Data Scientist

Job Overview
We are looking for a Data Scientist who will support our actuarial department with insights gained from analyzing company data. The candidate must be proficient in using large data sets to find opportunities for product and process optimization and using models to test the effectiveness of different courses of action. Must have experience using a variety of data mining or data analysis methods, with the use of different variety of data tools, building and implementing models, using or creating algorithms and creating simulations. Must be willing to work with a wide range of stakeholders. And the candidate who has passion for discovering solutions hidden in the large data sets and willing to work with stakeholders to improve business outcomes will be the best fit for the role.

Responsibilities:
• Work with stakeholders throughout the department to identify opportunities for leveraging company data to drive business solutions.
• Mine and analyze data from company databases to drive optimization and improvement of product development, processes and business strategies.
• Assess the effectiveness and accuracy of new data sources and data gathering techniques.

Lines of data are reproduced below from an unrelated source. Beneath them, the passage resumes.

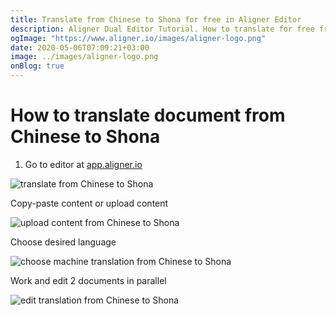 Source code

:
 ```yaml
---
title: Translate from Chinese to Shona for free in Aligner Editor
description: Aligner Dual Editor Tutorial. How to translate for free from Chinese to Shona. Aligner is multilingual document management platform. 
ogImage: "https://www.aligner.io/images/aligner-logo.png"
date: 2020-05-06T07:09:21+03:00
image: ../images/aligner-logo.png
onBlog: true
---
```


# How to translate document from Chinese to Shona

1. Go to editor at [app.aligner.io](https://app.aligner.io "Aligner App web page")

![translate from Chinese to Shona](../aligner-blank-editor.png "translate from Chinese to Shona")

Copy-paste content or upload content

![upload content from Chinese to Shona](../aligner-uploaded-document.png "upload content from Chinese to Shona")

Choose desired language

![choose machine translation from Chinese to Shona](../aligner-language-dropdown.png "choose machine translation from Chinese to Shona")

Work and edit 2 documents in parallel

![edit translation from Chinese to Shona](../aligner-double-sitded-editor.png "edit translation from Chinese to Shona")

• Develop custom data models and algorithms to apply to data sets.
• Use predictive modeling
• Develop testing framework and test model quality.
• Coordinate with different functional teams to implement models and monitor outcomes.

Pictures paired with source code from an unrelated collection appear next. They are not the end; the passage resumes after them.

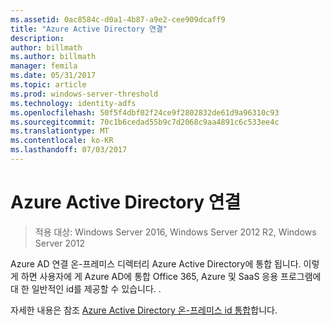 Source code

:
 ```yaml
---
ms.assetid: 0ac8584c-d0a1-4b87-a9e2-cee909dcaff9
title: "Azure Active Directory 연결"
description: 
author: billmath
ms.author: billmath
manager: femila
ms.date: 05/31/2017
ms.topic: article
ms.prod: windows-server-threshold
ms.technology: identity-adfs
ms.openlocfilehash: 50f5f4dbf02f24ce9f2802832de61d9a96310c93
ms.sourcegitcommit: 70c1b6cedad55b9c7d2068c9aa4891c6c533ee4c
ms.translationtype: MT
ms.contentlocale: ko-KR
ms.lasthandoff: 07/03/2017
---
```

# <a name="azure-active-directory-connect"></a>Azure Active Directory 연결

>적용 대상: Windows Server 2016, Windows Server 2012 R2, Windows Server 2012

Azure AD 연결 온-프레미스 디렉터리 Azure Active Directory에 통합 됩니다. 이렇게 하면 사용자에 게 Azure AD에 통합 Office 365, Azure 및 SaaS 응용 프로그램에 대 한 일반적인 id를 제공할 수 있습니다. .  
  
자세한 내용은 참조 [Azure Active Directory 온-프레미스 id 통합](https://azure.microsoft.com/en-us/documentation/articles/active-directory-aadconnect/)합니다.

• Develop processes and tools to monitor and analyze model performance and data accuracy.

Qualifications:
• At least 2-10 years of relevant working experience in insurance industry, preferably general insurance
• Strong problem solving skills with an emphasis on product development.
• Experience using statistical computer languages (R, Python, SLQ, etc.) to manipulate data and draw insights from large data sets.
• Experience working with and creating data architectures.
• Knowledge of a variety of machine learning techniques (clustering, decision tree learning, artificial neural networks, etc.) and their real-world advantages/drawbacks.
• Knowledge of advanced statistical techniques and concepts (regression, properties of distributions, statistical tests and proper usage, etc.) and experience with applications.
• Excellent written and verbal communication skills for coordinating across teams.
• A drive to learn and master new technologies and techniques.
• With experience in manipulating data sets and building statistical models
• Master’s or PHD in Statistics, Mathematics, Computer Science or another quantitative field, and is familiar with the following software/tools is an advantage:
• Coding knowledge and experience with several languages: C, C++, Java, JavaScript, etc.
• Knowledge and experience in statistical and data mining techniques: GLM/Regression, Random Forest, Boosting, Trees, text mining, social network analysis, etc.
• Experience querying databases and using statistical computer languages: R, Python, SLQ, etc.
• Experience using web services: Redshift, S3, Spark, DigitalOcean, etc.
• Experience creating and using advanced machine learning algorithms and statistics: regression, simulation, scenario analysis, modeling, clustering, decision trees, neural networks, etc.
• Experience analyzing data from 3rd party providers: Google Analytics, Site Catalyst, Coremetrics, Adwords, Crimson Hexagon, Facebook Insights, etc.
• Experience with distributed data/computing tools: Map/Reduce, Hadoop, Hive, Spark, Gurobi, MySQL, etc.
• Experience visualizing/presenting data for stakeholders using: Periscope, Business Objects, D3, ggplot, etc.